Whitehead praised the game's multiplayer, adding that the cooperative challenges make the game's world reactive and fresh, and give players reason to stay engaged after they finished the campaign. He also praised the asymmetrical multiplayer mode and stated that it was "a blast" if players play in a full lobby. Reparaz agreed that the game is better when it is played with several friends, though he remarked that the gameplay can be unbalanced in the asymmetrical multiplayer mode if the lobby is not full. Shea also believed the multiplayer enhances the experience and that cooperative gameplay enables the campaign's difficult sections to become more "approachable". VanOrd liked the asymmetrical multiplayer, as he felt that it extended the tension created during the night. However, Livingston was not impressed, calling it a half-baked version of Left 4 Dead. Gies was concerned that this mode is merely a "distraction" and that it lacks sufficient depth and development.

===Sales===
In the first week after its release, 1.2 million people played Dying Light. The retail version of Dying Light debuted at No. 1 on the US software sales chart, outselling heavy competitors such as Grand Theft Auto V and Call of Duty: Advanced Warfare. Dying Light has the highest-selling first month of sales for a new survival-horror intellectual property, breaking the record previously held by The Evil Within. The game also reached No. 1 on the UK software retail chart for two weeks, outperforming other major releases in February such as The Order: 1886 and Evolve, despite the game having been released a month earlier in digital format. In its first 45 days after its release, 3.2 million people played Dying Light, making it the most popular game that Techland had developed. Techland announced 4.5 million players had played the game by May 2015. The game had sold five million units by August in the same year. More than 17 million players had played the game by December 2019. By April 2022, the game had sold 20 million units.

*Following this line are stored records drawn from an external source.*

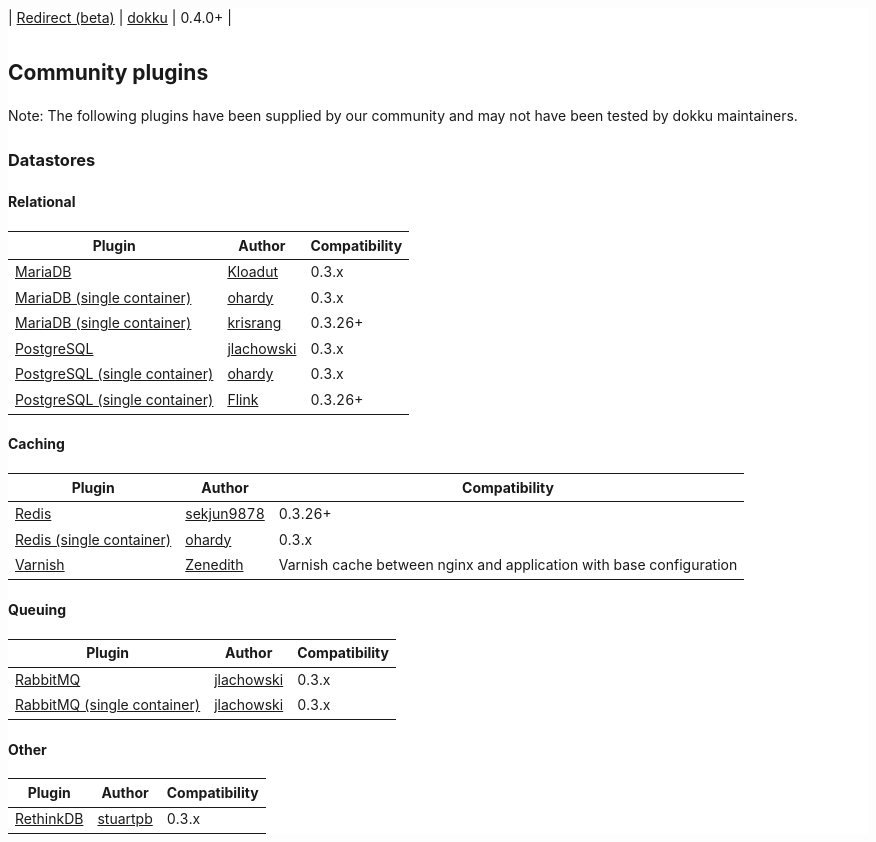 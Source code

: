 | [Redirect (beta)](https://github.com/dokku/dokku-redirect)                                        | [dokku][]             | 0.4.0+                |

## Community plugins

Note: The following plugins have been supplied by our community and may not have been tested by dokku maintainers.

[agco-adm]: https://github.com/agco-adm
[ademuk]: https://github.com/ademuk
[alessio]: https://github.com/alessio
[alex-sherwin]: https://github.com/alex-sherwin
[alexanderbeletsky]: https://github.com/alexanderbeletsky
[Aomitayo]: https://github.com/Aomitayo
[apmorton]: https://github.com/apmorton
[blag]: https://github.com/blag
[cameron-martin]: https://github.com/cameron-martin
[cedricziel]: https://github.com/cedricziel
[cef]: https://github.com/cef
[cjblomqvist]: https://github.com/cjblomqvist
[darkpixel]: https://github.com/darkpixel
[dyson]: https://github.com/dyson
[F4-Group]: https://github.com/F4-Group
[fermuch]: https://github.com/fermuch
[fgrehm]: https://github.com/fgrehm
[gdi2290]: https://github.com/gdi2290
[heichblatt]: https://github.com/heichblatt
[hughfletcher]: https://github.com/hughfletcher
[ignlg]: https://github.com/ignlg
[iskandar]: https://github.com/iskandar
[jeffutter]: https://github.com/jeffutter
[jlachowski]: https://github.com/jlachowski
[krisrang]: https://github.com/krisrang
[Kloadut]: https://github.com/Kloadut
[luxifer]: https://github.com/luxifer
[mlebkowski]: https://github.com/mlebkowski
[matto1990]: https://github.com/matto1990
[mbriskar]: https://github.com/mbriskar
[michaelshobbs]: https://github.com/michaelshobbs
[mikecsh]: https://github.com/mikecsh
[mikexstudios]: https://github.com/mikexstudios
[motin]: https://github.com/motin
[musicglue]: https://github.com/musicglue
[neam]: https://github.com/neam
[nickstenning]: https://github.com/nickstenning
[nornagon]: https://github.com/nornagon
[ohardy]: https://github.com/ohardy
[pauldub]: https://github.com/pauldub
[pnegahdar]: https://github.com/pnegahdar
[RaceHub]: https://github.com/racehub
[rlaneve]: https://github.com/rlaneve
[robv]: https://github.com/robv
[scottatron]: https://github.com/scottatron
[sehrope]: https://github.com/sehrope
[statianzo]: https://github.com/statianzo
[stuartpb]: https://github.com/stuartpb
[thrashr888]: https://github.com/thrashr888
[wmluke]: https://github.com/wmluke
[Zenedith]: https://github.com/Zenedith
[sekjun9878]: https://github.com/sekjun9878
[Flink]: https://github.com/Flink
[ribot]: https://github.com/ribot
[Benjamin-Dobell]: https://github.com/Benjamin-Dobell
[jagandecapri]: https://github.com/jagandecapri
[mixxorz]: https://github.com/mixxorz
[Maciej Łebkowski]: https://github.com/mlebkowski
[abossard]: https://github.com/dudagroup
[alexkruegger]: https://github.com/alexkruegger
[dokku]: https://github.com/dokku
[sgulseth]: https://github.com/sgulseth
[sseemayer]: https://github.com/sseemayer

### Datastores

#### Relational

| Plugin                                                                                            | Author                | Compatibility         |
| ------------------------------------------------------------------------------------------------- | --------------------- | --------------------- |
| [MariaDB](https://github.com/Kloadut/dokku-md-plugin)                                             | [Kloadut][]           | 0.3.x                  |
| [MariaDB (single container)](https://github.com/ohardy/dokku-mariadb)                             | [ohardy][]            | 0.3.x                  |
| [MariaDB (single container)](https://github.com/krisrang/dokku-mariadb)                           | [krisrang][]          | 0.3.26+                |
| [PostgreSQL](https://github.com/jlachowski/dokku-pg-plugin)                                       | [jlachowski][]         | 0.3.x                  |
| [PostgreSQL (single container)](https://github.com/ohardy/dokku-psql)                             | [ohardy][]            | 0.3.x                  |
| [PostgreSQL (single container)](https://github.com/Flink/dokku-psql-single-container)             | [Flink][]             | 0.3.26+                |

#### Caching

| Plugin                                                                                            | Author                | Compatibility         |
| ------------------------------------------------------------------------------------------------- | --------------------- | --------------------- |
| [Redis](https://github.com/sekjun9878/dokku-redis-plugin)                                         | [sekjun9878][]         | 0.3.26+                |
| [Redis (single container)](https://github.com/ohardy/dokku-redis)                                 | [ohardy][]            | 0.3.x                  |
| [Varnish](https://github.com/Zenedith/dokku-varnish-plugin)                                       | [Zenedith][]          | Varnish cache between nginx and application with base configuration|

#### Queuing

| Plugin                                                                                            | Author                | Compatibility         |
| ------------------------------------------------------------------------------------------------- | --------------------- | --------------------- |
| [RabbitMQ](https://github.com/jlachowski/dokku-rabbitmq-plugin)                                   | [jlachowski][]        | 0.3.x                 |
| [RabbitMQ (single container)](https://github.com/jlachowski/dokku-rabbitmq-single-plugin)         | [jlachowski][]        | 0.3.x                 |

#### Other

| Plugin                                                                                            | Author                | Compatibility         |
| ------------------------------------------------------------------------------------------------- | --------------------- | --------------------- |
| [RethinkDB](https://github.com/stuartpb/dokku-rethinkdb-plugin)                                   | [stuartpb][]          | 0.3.x                  |


[dccee02]: https://github.com/jeffutter/dokku-riakcs-plugin/commit/dccee02702e7001851917b7814e78a99148fb709
[c77cbf1]: https://github.com/dokku/dokku/commit/c77cbf1d3ae07f0eafb85082ed7edcae9e836147
[28de3ec]: https://github.com/dokku/dokku/commit/28de3ecaa3231a223f83fd8d03f373308673bc40
[217d00a]: https://github.com/dokku/dokku/commit/217d00a1bc47a7e24d8847617bb08a1633025fc7
[a043e98]: https://github.com/stuartpb/dokku-bind-port/commit/a043e9892f4815b6525c850131e09fd64db5c1fa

==Sequels and related media==

A prequel novel, Nightmare Row, written by Raymond Benson, was released on 8 April 2016. The story revolves around Mel Wyatt and her brother Paul, who were trapped in a hotel after the outbreak.

In May 2015, it was announced that the development of another Techland video game, Hellraid, had been put on hold to allow the studio to allocate resources and time to concentrate on the development of the Dying Light franchise. A spin-off of the game, titled Dying Light: Bad Blood, was released in early access in 2018. It is a battle royale game that pits 12 players against each other on a small map. The game failed to attract many players, and Techland made it available for all Dying Light players for free in January 2020.

A sequel, Dying Light 2, was released in February 2022 for PlayStation 4, PlayStation 5, Windows, Xbox One, and Xbox Series X and Series S. A second sequel game titled Dying Light: The Beast, which stars Kyle Crane as its recurring protagonist, was released on the 18th of September 2025 for PlayStation 5, Windows, and Xbox Series X and Series S.